**EXERCISE DETAILS**
In the records below, some lines contain the word "explained". Copy each of them.

**INFORMATION SUPPLIED**
------------------------------------------------------------------------

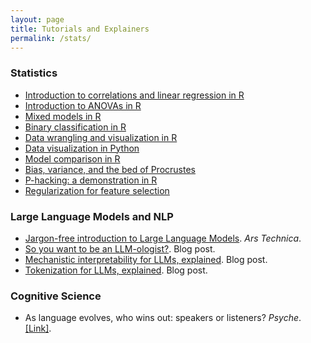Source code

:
 ```yaml
---
layout: page
title: Tutorials and Explainers
permalink: /stats/
---
```



### Statistics

* [Introduction to correlations and linear regression in R](https://seantrott.github.io/correlations/)   
* [Introduction to ANOVAs in R](https://seantrott.github.io/anova_R/)
* [Mixed models in R](https://seantrott.github.io/mixed_models_R/)   
* [Binary classification in R](https://seantrott.github.io/binary_classification_R/)  
* [Data wrangling and visualization in R](https://seantrott.github.io/data_wrangling_visualization/)  
* [Data visualization in Python](https://seantrott.github.io/data_visualization_python/)  
* [Model comparison in R](https://seantrott.github.io/model_comparison/)
* [Bias, variance, and the bed of Procrustes](https://seantrott.github.io/procrustean_models/)  
* [P-hacking: a demonstration in R](https://seantrott.github.io/p-hacking/)  
* [Regularization for feature selection](https://seantrott.github.io/regularization/)  

### Large Language Models and NLP

* [Jargon-free introduction to Large Language Models](https://arstechnica.com/science/2023/07/a-jargon-free-explanation-of-how-ai-large-language-models-work/). *Ars Technica*. 
* [So you want to be an LLM-ologist?](https://seantrott.substack.com/p/so-you-want-to-be-an-llm-ologist). Blog post.
* [Mechanistic interpretability for LLMs, explained](https://seantrott.substack.com/p/mechanistic-interpretability-for). Blog post.  
* [Tokenization for LLMs, explained](https://seantrott.substack.com/p/tokenization-in-large-language-models). Blog post.


### Cognitive Science

* As language evolves, who wins out: speakers or listeners? *Psyche*. [[Link]](https://psyche.co/ideas/as-language-evolves-who-wins-out-speakers-or-listeners).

------------------------------------------------------------------------

**SOLUTION TO THIS PROBLEM**
* [Mechanistic interpretability for LLMs, explained](https://seantrott.substack.com/p/mechanistic-interpretability-for). Blog post.  
* [Tokenization for LLMs, explained](https://seantrott.substack.com/p/tokenization-in-large-language-models). Blog post.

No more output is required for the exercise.